New on this forum - thoughts about how to stay feeling well

JujuAS
JujuAS Member Posts: 2
edited 24. Jun 2019, 09:31 in Say hello
Hi,
I've had AS for over 30 years, but it took nearly as long to diagnose it. Also some gut problems, which led to a big chunk of colon being removed 15 years ago, but still no correct diagnosis. Oh yes, and brittle bones as well.
Diagnosis finally in 2015. Responding well to Biologicals and MTX, but I don't think the medication is the whole story. Looking after my health takes up a lot of time.
I do a lot of sport as it keeps me flexible, and also have been trying to adapt my diet, including interval-fasting of between 12-16 hours. It seems to help, but it's always hard to tell. Anybody else tried?
Getting enough sleep is also important, although that's sometimes difficult, especially in summer.
Juju

Comments

  • moderator
    moderator Moderator Posts: 4,085
    edited 30. Nov -1, 00:00
    Hello and welcome JujuAS to the Versus Arthritis Community Forum

    So sorry to read of all lengths of time finding diagnosis with your health, you have certainly been dealing with it for quite some years. It's also good and encouraging to read how you are dealing with it, you sound quite positive in your approach to your health. People deal with their arthritis issues in different ways and you have come to the right place, our forum users are extremely helpful and offer some good experienced advice.

    Please feel free to call Versus Arthritis Helplines the telephone number is at the head of the page.

    Enjoy the forum

    John
  • stickywicket
    stickywicket Member Posts: 26,253
    edited 30. Nov -1, 00:00
    Hi and welcome from me, too. I have RA and OA. The RA was a clear cut diagnosis but many autoimmune forms of arthritis are far from easy to diagnose especially the sero-negative ones such as AS. I'm pleased you now have your diagnosis and are responding well to the meth and biologics.

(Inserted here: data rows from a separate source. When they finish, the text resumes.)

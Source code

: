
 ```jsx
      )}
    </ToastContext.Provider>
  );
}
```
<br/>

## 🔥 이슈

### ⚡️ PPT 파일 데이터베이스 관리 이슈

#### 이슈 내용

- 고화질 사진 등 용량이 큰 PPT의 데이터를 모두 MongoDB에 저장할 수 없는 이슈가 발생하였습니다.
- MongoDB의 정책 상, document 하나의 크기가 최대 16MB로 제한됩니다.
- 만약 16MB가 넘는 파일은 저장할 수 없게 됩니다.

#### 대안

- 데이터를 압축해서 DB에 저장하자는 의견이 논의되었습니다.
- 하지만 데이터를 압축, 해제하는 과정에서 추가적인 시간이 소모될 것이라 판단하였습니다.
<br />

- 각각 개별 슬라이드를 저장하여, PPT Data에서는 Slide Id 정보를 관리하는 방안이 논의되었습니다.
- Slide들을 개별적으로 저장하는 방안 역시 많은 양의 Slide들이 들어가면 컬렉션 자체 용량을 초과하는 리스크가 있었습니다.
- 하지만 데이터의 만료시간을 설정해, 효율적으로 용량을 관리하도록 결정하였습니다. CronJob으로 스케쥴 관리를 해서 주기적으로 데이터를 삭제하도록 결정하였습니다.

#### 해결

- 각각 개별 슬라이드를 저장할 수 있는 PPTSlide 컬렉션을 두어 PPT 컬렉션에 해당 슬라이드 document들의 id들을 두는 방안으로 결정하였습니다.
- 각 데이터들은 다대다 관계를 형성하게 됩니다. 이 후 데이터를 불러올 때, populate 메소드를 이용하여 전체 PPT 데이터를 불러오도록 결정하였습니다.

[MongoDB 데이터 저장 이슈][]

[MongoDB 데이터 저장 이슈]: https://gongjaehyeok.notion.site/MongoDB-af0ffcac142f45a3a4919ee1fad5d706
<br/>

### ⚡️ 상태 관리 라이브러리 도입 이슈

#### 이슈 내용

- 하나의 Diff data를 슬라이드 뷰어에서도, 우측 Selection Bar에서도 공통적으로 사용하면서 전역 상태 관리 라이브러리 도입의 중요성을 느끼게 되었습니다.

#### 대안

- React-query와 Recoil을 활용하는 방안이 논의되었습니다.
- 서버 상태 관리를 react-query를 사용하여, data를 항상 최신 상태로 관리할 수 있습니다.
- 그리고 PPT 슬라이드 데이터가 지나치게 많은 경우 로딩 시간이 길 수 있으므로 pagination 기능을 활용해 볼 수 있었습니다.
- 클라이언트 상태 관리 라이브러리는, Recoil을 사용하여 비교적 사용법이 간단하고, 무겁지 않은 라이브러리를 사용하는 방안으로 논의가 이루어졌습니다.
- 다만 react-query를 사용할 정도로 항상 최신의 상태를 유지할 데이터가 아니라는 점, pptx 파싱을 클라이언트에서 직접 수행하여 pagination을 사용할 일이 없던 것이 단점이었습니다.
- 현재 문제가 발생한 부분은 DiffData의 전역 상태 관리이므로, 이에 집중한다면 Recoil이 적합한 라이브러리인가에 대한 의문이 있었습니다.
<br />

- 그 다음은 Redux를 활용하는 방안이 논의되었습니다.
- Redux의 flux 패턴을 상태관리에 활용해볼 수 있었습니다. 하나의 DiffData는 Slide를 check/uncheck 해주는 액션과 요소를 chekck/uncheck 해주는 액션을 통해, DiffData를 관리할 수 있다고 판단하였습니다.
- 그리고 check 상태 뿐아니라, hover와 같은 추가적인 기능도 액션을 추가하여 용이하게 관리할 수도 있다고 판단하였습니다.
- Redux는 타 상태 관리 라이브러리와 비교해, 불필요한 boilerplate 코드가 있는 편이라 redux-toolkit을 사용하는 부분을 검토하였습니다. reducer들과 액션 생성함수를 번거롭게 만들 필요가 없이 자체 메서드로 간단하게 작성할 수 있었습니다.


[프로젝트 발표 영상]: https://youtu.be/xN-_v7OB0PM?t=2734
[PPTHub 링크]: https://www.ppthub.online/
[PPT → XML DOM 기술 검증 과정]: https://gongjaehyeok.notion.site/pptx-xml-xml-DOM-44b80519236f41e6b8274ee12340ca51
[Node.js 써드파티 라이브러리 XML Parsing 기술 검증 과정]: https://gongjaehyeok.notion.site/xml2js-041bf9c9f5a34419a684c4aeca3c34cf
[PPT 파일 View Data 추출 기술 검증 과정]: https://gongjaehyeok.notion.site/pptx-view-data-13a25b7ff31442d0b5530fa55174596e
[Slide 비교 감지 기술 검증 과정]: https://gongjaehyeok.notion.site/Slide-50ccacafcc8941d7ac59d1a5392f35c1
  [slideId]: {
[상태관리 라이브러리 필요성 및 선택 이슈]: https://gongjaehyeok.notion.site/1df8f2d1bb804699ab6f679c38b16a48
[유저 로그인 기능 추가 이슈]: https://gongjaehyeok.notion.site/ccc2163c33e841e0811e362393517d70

    Are the 'gut problems' related to the arthritis? I know Crohns is autoimmune but they can also arise out of the blue, I, too, had a hemicolectomy a couple of years ago but that was just a twisted bowel. Nothing to do with my arthritis.

    How does looking after your health take up a lot of time, if it's not an impertinent question? I have to do exercises to keep my joints in....well....not exactly 'good nick' :lol: but the best I can manage. I have, over the initial years, tried loads of stupid diets and I'm now firmly with the rheumatology experts and Versus Arthritis that all that matters is that it's a sensible, broadly Mediterranean-type one. Of course, if you have some gut issues, more might be needed. My son has a gluten problem but is fine as long as he doesn't eat any.

    Getting a good night's sleep is, indeed, important. Children helped to ensure it when they were young :wink: Now that all my joints are rubbish and housework takes so much more time and effort, I usually sleep well, though the temptingly delicious cup of Italian coffee I had in the restaurant on Saturday evening had me lying in bed wide awake.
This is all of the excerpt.